It wasn’t just misty this morning, but raining, so we put on our hideously ugly rain pants and prayed the rain covers would protect our bags from the tire spray. Again, the landscape was swathed in green in every direction. We rode past a gigantic pagoda overlooking a river, which we tried to get a good glimpse of while zooming by. At eleven in the morning, we stopped on a bridge overlooking the lush fields and a meandering river. The tranquility was ruined by the screeches emanating from a building across the river playing awful karaoke. I will never understand the Vietnamese obsession with karaoke at all hours of the day.
We stopped for lunch in a random village along the route and pulled in front of a restaurant with a few plastic chairs and a sign saying “com ga”, which meant rice and chicken. The mother and daughter running the place waved us over eagerly and encouraged us to buy drinks and sit down and relax. They fussed over our table setting and then sat down to start fussing with us. The mother kept poking my nose and saying the word “dap” and pointing to my eyes. She grabbed my hand and the daughter took pictures of us eating the food. I had no idea what they were saying, but it was clear their chatting and laughing wasn’t about the weather.
After eating, they pulled me out of my chair and led me to the porch to take a picture. The mother took my arm and wrapped it around her and the daughter squeezed her arms around me as Byron took the picture. We insisted we had to get back on the road and asked how much we owed them for the food. They said a price that was triple what we’ve paid many times for com ga. Not wanting to cause a fuss, we paid it and left, but getting ripped off tainted the experience significantly.
We turned off of the Ho Chi Minh trail and started driving through more sizable towns, sprawling graveyards, and countless ornate temples. The sun was shining at this point and it felt great to finally feel the warmth on my arms and legs as we throttled through to Hue.

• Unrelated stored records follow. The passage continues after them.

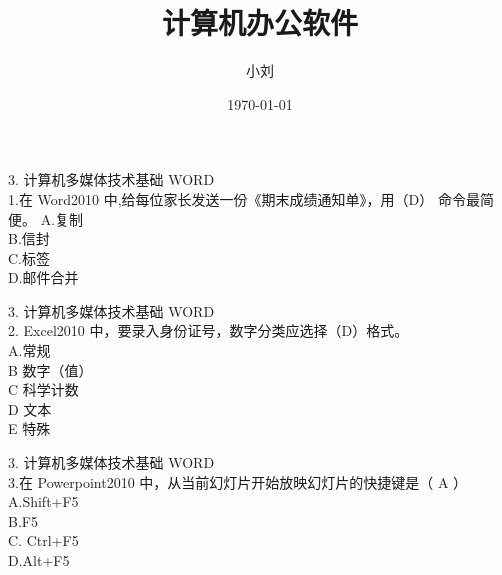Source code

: \documentclass[aspectratio=169]{beamer}
\begin{document}
%
%

\title{计算机办公软件}
\author{小刘}
\date{\today}

\begin{frame}
\titlepage
\end{frame}


\begin{frame}[t]{3. 计算机多媒体技术基础} \vspace{20pt}
    WORD\\
    1.在 Word2010 中,给每位家长发送一份《期末成绩通知单》，用（D）
    命令最简便。
    A.复制\\
    B.信封\\
    C.标签\\
    D.邮件合并\\

\end{frame}

\begin{frame}[t]{3. 计算机多媒体技术基础} \vspace{20pt}
    WORD\\


2. Excel2010 中，要录入身份证号，数字分类应选择（D）格式。\\
A.常规 \\
    B 数字（值）\\
    C 科学计数\\ D 文本\\ E 特殊\\

\end{frame}

\begin{frame}[t]{3. 计算机多媒体技术基础} \vspace{20pt}
    WORD\\

3.在 Powerpoint2010 中，从当前幻灯片开始放映幻灯片的快捷键是（ A ）\\
A.Shift+F5\\ B.F5\\ C. Ctrl+F5\\ D.Alt+F5\\

\end{frame}
\end{document}
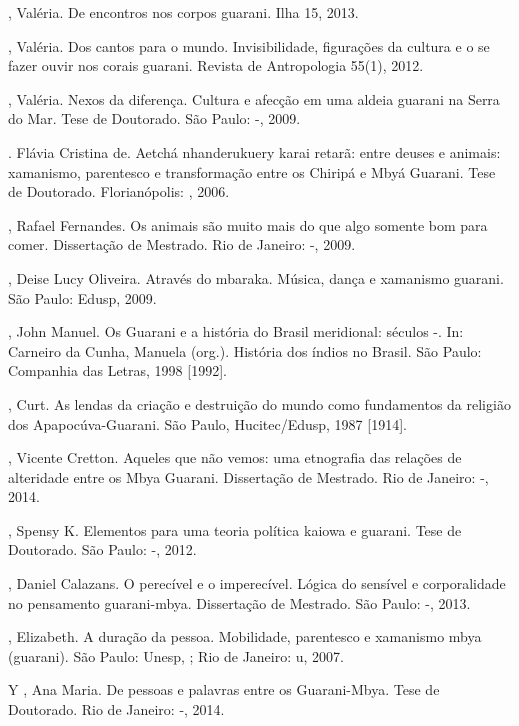\begin{Parskip}
, Valéria. De encontros nos corpos guarani. Ilha 15, 2013.

, Valéria. Dos cantos para o mundo. Invisibilidade, figurações da
cultura e o se fazer ouvir nos corais guarani. Revista de Antropologia
55(1), 2012.

, Valéria. Nexos da diferença. Cultura e afecção em uma aldeia
guarani na Serra do Mar. Tese de Doutorado. São Paulo: -, 2009.

. Flávia Cristina de. Aetchá nhanderukuery karai retarã: entre
deuses e animais: xamanismo, parentesco e transformação entre os
Chiripá e Mbyá Guarani. Tese de Doutorado. Florianópolis: , 2006.

 , Rafael Fernandes. Os animais são muito mais do que algo
somente bom para comer. Dissertação de Mestrado. Rio de Janeiro:
-, 2009.

, Deise Lucy Oliveira. Através do mbaraka. Música, dança e
xamanismo guarani. São Paulo: Edusp, 2009.

, John Manuel. Os Guarani e a história do Brasil meridional:
séculos -. In: Carneiro da Cunha, Manuela (org.). História dos
índios no Brasil. São Paulo: Companhia das Letras, 1998 [1992].

, Curt. As lendas da criação e destruição do mundo como
fundamentos da religião dos Apapocúva-Guarani. São Paulo,
Hucitec/Edusp, 1987 [1914].

, Vicente Cretton. Aqueles que não vemos: uma etnografia das
relações de alteridade entre os Mbya Guarani. Dissertação de Mestrado.
Rio de Janeiro: -, 2014.

, Spensy K. Elementos para uma teoria política kaiowa e guarani.
Tese de Doutorado. São Paulo: -, 2012.

, Daniel Calazans. O perecível e o imperecível. Lógica do sensível
e corporalidade no pensamento guarani-mbya. Dissertação de Mestrado.
São Paulo: -, 2013.

, Elizabeth. A duração da pessoa. Mobilidade, parentesco e
xamanismo mbya (guarani). São Paulo: Unesp, ; Rio de Janeiro: u,
2007.

 Y , Ana Maria. De pessoas e palavras entre os Guarani-Mbya.
Tese de Doutorado. Rio de Janeiro: -, 2014.


\end{Parskip}

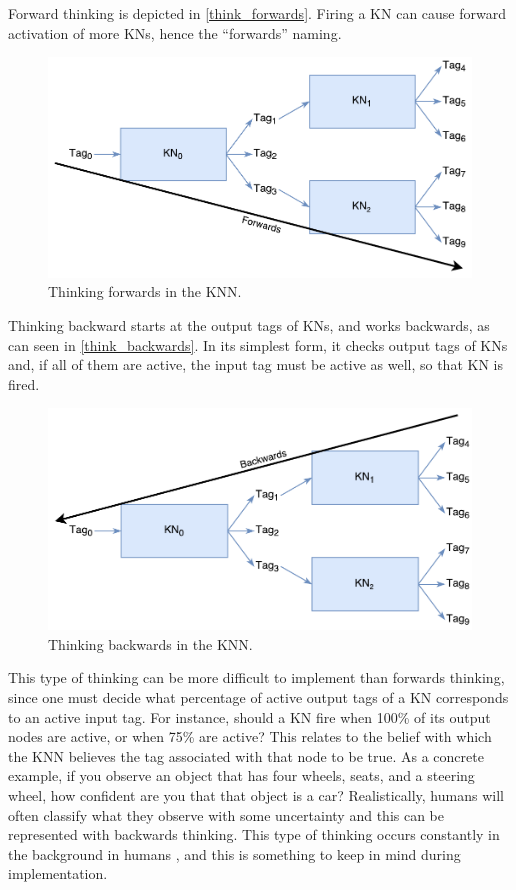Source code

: \documentclass[titlepage,11pt]{article}
\begin{document}
Forward thinking is depicted in \autoref{think_forwards}. Firing a KN can cause forward activation of more KNs, hence the ``forwards'' naming.

\begin{figure}[!htb]
	\includegraphics[width=\columnwidth]{figures/forwards_thinking.pdf}
	\caption{Thinking forwards in the KNN.}
	\label{think_forwards}
\end{figure}

Thinking backward starts at the output tags of KNs, and works backwards, as can seen in \autoref{think_backwards}. In its simplest form, it checks output tags of KNs and, if all of them are active, the input tag must be active as well, so that KN is fired.

\begin{figure}[!htb]
	\includegraphics[width=\columnwidth]{figures/backwards_thinking.pdf}
	\caption{Thinking backwards in the KNN.}
	\label{think_backwards}
\end{figure}

This type of thinking can be more difficult to implement than forwards thinking, since one must decide what percentage of active output tags of a KN corresponds to an active input tag. For instance, should a KN fire when 100\% of its output nodes are active, or when 75\% are active? This relates to the belief with which the KNN believes the tag associated with that node to be true. As a concrete example, if you observe an object that has four wheels, seats, and a steering wheel, how confident are you that that object is a car? Realistically, humans will often classify what they observe with some uncertainty \cite{uncertainty} and this can be represented with backwards thinking. This type of thinking occurs constantly in the background in humans \cite{vybihal-knowledge}, and this is something to keep in mind during implementation.
\end{document}
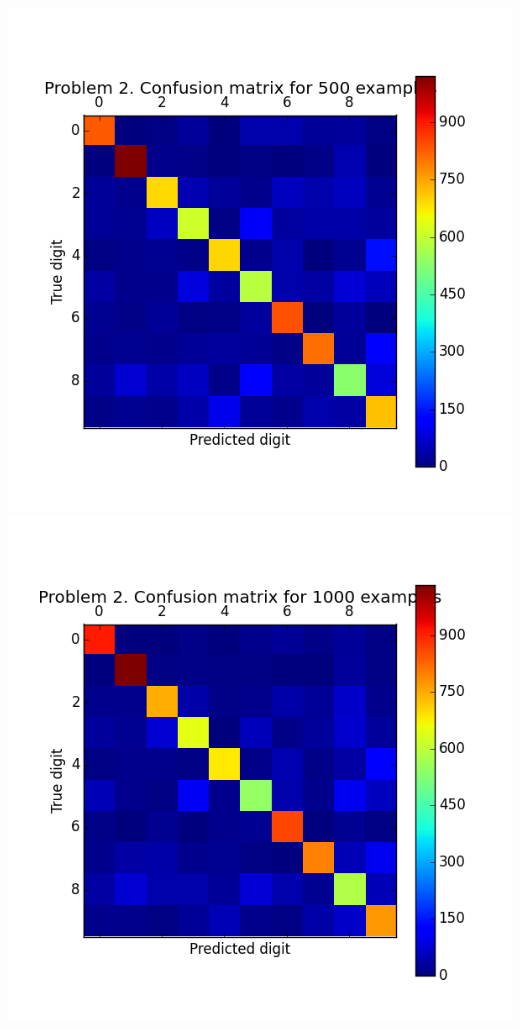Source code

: \documentclass[11pt]{article}
\begin{document}
\includegraphics[scale=0.6]{figure4}
\includegraphics[scale=0.6]{figure5}
\end{document}
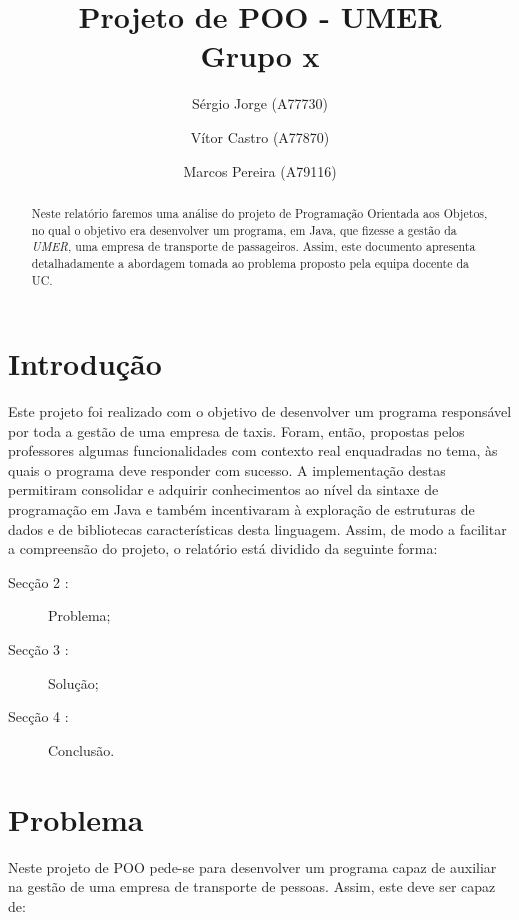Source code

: \documentclass[a4paper]{article}
\title{Projeto de POO - UMER\\Grupo x}
\author{Sérgio Jorge (A77730) \and Vítor Castro (A77870) \and Marcos Pereira (A79116)}
\date{}
\begin{document}
\maketitle

\begin{abstract}
Neste relatório faremos uma análise do projeto de Programação Orientada aos Objetos, no qual o objetivo era desenvolver um programa, em Java, que fizesse a gestão da \textit{UMER},  uma empresa de transporte de passageiros. Assim, este documento apresenta detalhadamente a abordagem tomada ao problema proposto pela equipa docente da UC.
\end{abstract}

\tableofcontents

\section{Introdução}
\label{sec:intro}

Este projeto foi realizado com o objetivo de desenvolver um programa responsável por toda a gestão de uma empresa de taxis. Foram, então, propostas pelos professores algumas funcionalidades com contexto real enquadradas no tema, às quais o programa deve responder com sucesso. A implementação destas permitiram consolidar e adquirir conhecimentos ao nível da sintaxe de programação em Java e também incentivaram à exploração de estruturas de dados e de bibliotecas características desta linguagem. 
Assim, de modo a facilitar a compreensão do projeto, o relatório está dividido da seguinte forma:

\begin{description}
    \item[Secção 2 :] Problema;
    \item[Secção 3 :] Solução;
    \item[Secção 4 :] Conclusão.
\end{description}
\pagebreak

\section{Problema}
\label{sec:problema}
Neste projeto de POO pede-se para desenvolver um programa capaz de auxiliar na gestão de uma empresa de transporte de pessoas. Assim, este deve ser capaz de:
\end{document}
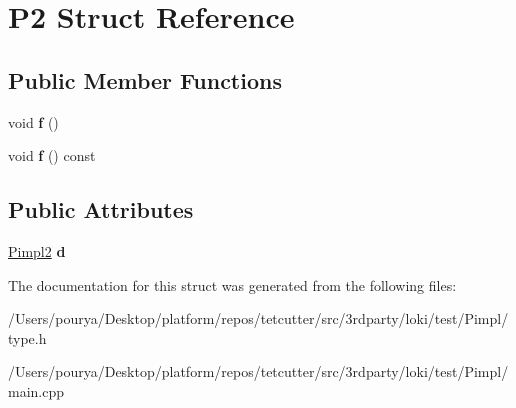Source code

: \hypertarget{structP2}{}\section{P2 Struct Reference}
\label{structP2}
\subsection*{Public Member Functions}
\begin{DoxyCompactItemize}
\item 
\hypertarget{structP2_aa1317791eb826edb88e1afa2b6ab8aa8}{}void {\bfseries f} ()\label{structP2_aa1317791eb826edb88e1afa2b6ab8aa8}

\item 
\hypertarget{structP2_a47e723ced6ecc520f172d80e4ddfec7a}{}void {\bfseries f} () const \label{structP2_a47e723ced6ecc520f172d80e4ddfec7a}

\end{DoxyCompactItemize}
\subsection*{Public Attributes}
\begin{DoxyCompactItemize}
\item 
\hypertarget{structP2_af049bb7b42c794b5fe5c3ce54988dd93}{}\hyperlink{classLoki_1_1Pimpl}{Pimpl2} {\bfseries d}\label{structP2_af049bb7b42c794b5fe5c3ce54988dd93}

\end{DoxyCompactItemize}


The documentation for this struct was generated from the following files\+:\begin{DoxyCompactItemize}
\item 
/\+Users/pourya/\+Desktop/platform/repos/tetcutter/src/3rdparty/loki/test/\+Pimpl/type.\+h\item 
/\+Users/pourya/\+Desktop/platform/repos/tetcutter/src/3rdparty/loki/test/\+Pimpl/main.\+cpp\end{DoxyCompactItemize}
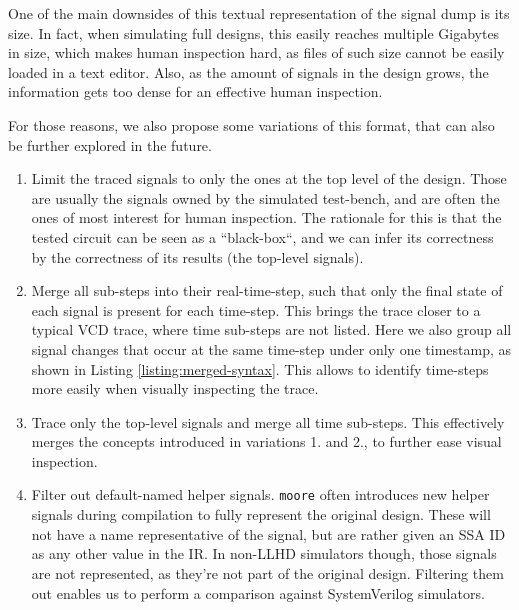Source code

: 
One of the main downsides of this textual representation of the signal dump is its size. In fact, when simulating full designs, this easily reaches multiple Gigabytes in size, which makes human inspection hard, as files of such size cannot be easily loaded in a text editor. Also, as the amount of signals in the design grows, the information gets too dense for an effective human inspection.

For those reasons, we also propose some variations of this format, that can also be further explored in the future.

\begin{enumerate}
    \item Limit the traced signals to only the ones at the top level of the design. Those are usually the signals owned by the simulated test-bench, and are often the ones of most interest for human inspection. The rationale for this is that the tested circuit can be seen as a “black-box“, and we can infer its correctness by the correctness of its results (the top-level signals).
    \item Merge all sub-steps into their real-time-step, such that only the final state of each signal is present for each time-step. This brings the trace closer to a typical VCD trace, where time sub-steps are not listed. Here we also group all signal changes that occur at the same time-step under only one timestamp, as shown in Listing \ref{listing:merged-syntax}. This allows to identify time-steps more easily when visually inspecting the trace.
    \item Trace only the top-level signals and merge all time sub-steps. This effectively merges the concepts introduced in variations 1. and 2., to further ease visual inspection.
    \item Filter out default-named helper signals. \texttt{moore} often introduces new helper signals during compilation to fully represent the original design. These will not have a name representative of the signal, but are rather given an SSA ID as any other value in the IR. In non-LLHD simulators though, those signals are not represented, as they're not part of the original design. Filtering them out enables us to perform a comparison against SystemVerilog simulators.
\end{enumerate}

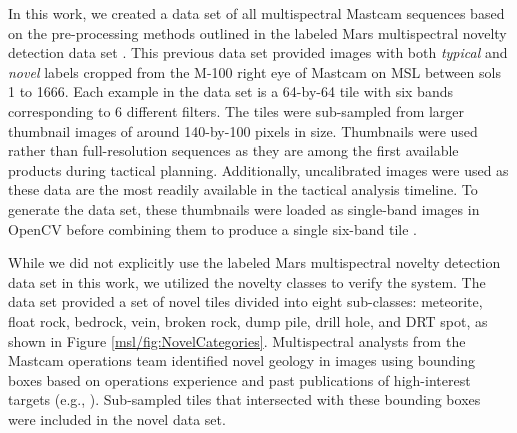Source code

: In this work, we created a data set of all multispectral Mastcam sequences based on the pre-processing methods outlined in the labeled Mars multispectral novelty detection data set \parencite{kerner_data}.
This previous data set provided images with both \textit{typical} and \textit{novel} labels cropped from the M-100 right eye of Mastcam on MSL between sols 1 to 1666.
Each example in the data set is a 64-by-64 tile with six bands corresponding to 6 different filters.
The tiles were sub-sampled from larger thumbnail images of around 140-by-100 pixels in size. 
Thumbnails were used rather than full-resolution sequences as they are among the first available products during tactical planning. 
Additionally, uncalibrated images were used as these data are the most readily available in the tactical analysis timeline. 
To generate the data set, these thumbnails were loaded as single-band images in OpenCV before combining them to produce a single six-band tile \parencite{opencv_library}.

While we did not explicitly use the labeled Mars multispectral novelty detection data set in this work, we utilized the novelty classes to verify the system.
The data set provided a set of novel tiles divided into eight sub-classes: meteorite, float rock, bedrock, vein, broken rock, dump pile, drill hole, and DRT spot, as shown in Figure \ref{msl/fig:NovelCategories}. 
Multispectral analysts from the Mastcam operations team identified novel geology in images using bounding boxes based on operations experience and past publications of high-interest targets (e.g., \cite{wellington2017visible}).
Sub-sampled tiles that intersected with these bounding boxes were included in the novel data set.


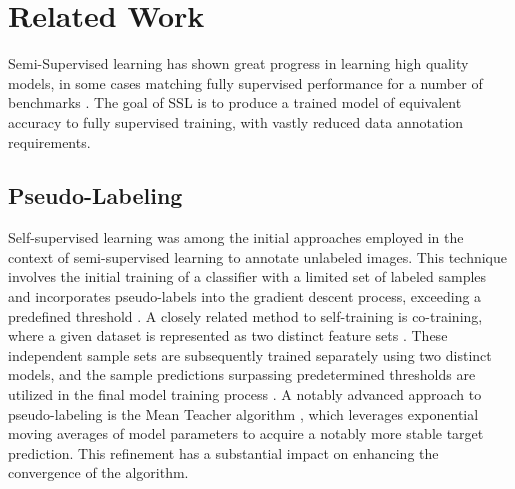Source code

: \documentclass[10pt,twocolumn,letterpaper]{article}
\begin{document}


\section{Related Work}



Semi-Supervised learning has shown great progress in learning high quality models, in some cases matching fully supervised performance for a number of benchmarks \cite{zhang2021flexmatch}.
The goal of SSL is to produce a trained model of equivalent accuracy to fully supervised training, with vastly reduced data annotation requirements.

\subsection{Pseudo-Labeling}
Self-supervised learning was among the initial approaches employed in the context of semi-supervised learning to annotate unlabeled images. 
This technique involves the initial training of a classifier with a limited set of labeled samples and incorporates pseudo-labels into the gradient descent process, exceeding a predefined threshold \cite{yarowsky1995unsupervised, mcclosky2006reranking, olivier2006semi,zhai2019s4l,livieris2019predicting,rosenberg2005semi,menon2020deep}. 
A closely related method to self-training is co-training, where a given dataset is represented as two distinct feature sets \cite{blum1998combining}. 
These independent sample sets are subsequently trained separately using two distinct models, and the sample predictions surpassing predetermined thresholds are utilized in the final model training process \cite{blum1998combining,prakash2014survey}.
A notably advanced approach to pseudo-labeling is the Mean Teacher algorithm \cite{tarvainen2017mean}, which leverages exponential moving averages of model parameters to acquire a notably more stable target prediction. 
This refinement has a substantial impact on enhancing the convergence of the algorithm.
\end{document}
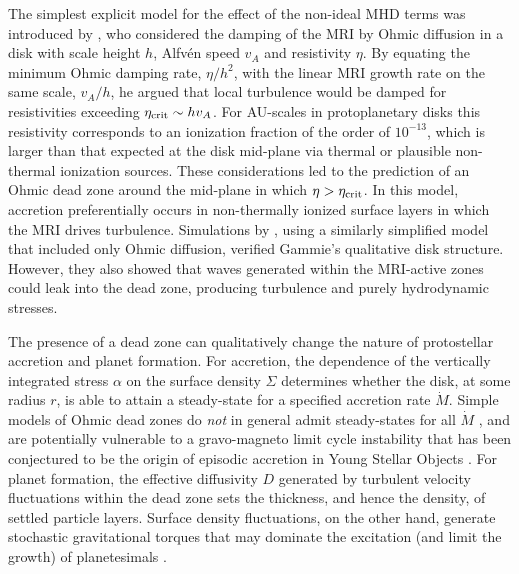 The simplest explicit model for the effect of the non-ideal MHD terms was introduced by \citet{gammie96}, who considered the damping of the MRI by Ohmic diffusion in a disk with scale height $h$, Alfv\'en speed $v_A$ and resistivity $\eta$. By equating the minimum Ohmic damping rate, $\eta / h^2$, with the linear MRI growth rate on the same scale, $v_A/h$, he argued that local turbulence would be damped for resistivities exceeding $\eta_{\rm crit} \sim h v_A$. For AU-scales in 
protoplanetary disks this resistivity corresponds to an ionization fraction of the order of $10^{-13}$, which is larger 
than that expected at the disk mid-plane via thermal or plausible non-thermal ionization sources.  These
considerations led to the prediction of an Ohmic dead zone around the mid-plane in which $\eta > \eta_{\rm crit}$.  In this model, accretion preferentially occurs in non-thermally ionized surface layers in which the MRI drives turbulence. Simulations by \citet{fleming03}, using a similarly simplified model that included only Ohmic diffusion, verified Gammie's qualitative disk structure. However, they also showed that waves generated within the MRI-active zones could leak into the dead zone, producing turbulence and purely hydrodynamic stresses.

The presence of a dead zone can qualitatively change the nature of protostellar accretion and planet 
formation. For accretion, the dependence of the vertically integrated stress $\alpha$ \citep{shakura73} on the surface 
density $\Sigma$ determines whether the disk, at some radius $r$, is able to attain a steady-state for a 
specified accretion rate $\dot{M}$. Simple models of Ohmic dead zones do {\em not} in general admit 
steady-states for all $\dot{M}$ \citep{gammie96}, and are potentially vulnerable to a gravo-magneto limit cycle instability 
\citep{martin11} that has been conjectured to be the origin of episodic accretion in Young Stellar 
Objects \citep{armitage01,zhu09}. For planet formation, the effective diffusivity $D$ generated by 
turbulent velocity fluctuations within the dead zone sets the thickness, and hence the density, of 
settled particle layers. Surface density fluctuations, on the other hand, generate stochastic gravitational 
torques that may dominate the excitation (and limit the growth) of planetesimals \citep{ida08,gressel11,gressel12,okuzumi13}.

At one point, our paint can fell out of the bag and bounced along the side of the road. We stopped to reattach the bags on the side of the road, which was enough of an event to bring a small crowd from the nearby town out to see what the Westerners were up to. They watched in amusement as we strapped the bungee cords to the bike and accelerated away as if it were the most fascinating thing they’d seen all day.
Although the road was filled with beautiful bridges crossing flowing streams with picturesque Vietnamese boats, it was also flanked by deep bits of sand on either side. As a result, when a truck was coming in the other direction, I was forced to ride into the sand on the edge and I could feel Blue Steel did not like this one bit. The next second, we were both down, so I wiggled my foot from underneath the weight of the bike and tried in vain to pick it up and out of the road. I couldn’t budge the bike an inch, but miraculously, a guided group of Westerners on scooters were riding behind me and rushed to help me pick the motorbike off the road and check for damage. I was going so slow that a broken mirror, a bruised foot and some shaken confidence were the only results and I got back on and continued the ride to Hue without any other kerfuffles.
Hue traffic wasn’t as dense as Hanoi, but we still had to be on our guard going over tiny arched bridges with a dozen other motorbikes at a time, or passing through the narrow tunnels of the aged citadel walls. The city had a quaint feel with all the historical buildings and infrastructure, but also a modern mix of western brands and shiny new bridges and buildings. By the time we checked in to our hotel, it was dark and we were hungry, so we decided to save our sightseeing for tomorrow. On our quest for food, I saw many more tourists than I did Vietnamese. The upside was that I got to eat delicious western-prepared food. The downside was that I felt just as touristy as the people walking around in I ❤️ Vietnam shirts and cargo pants.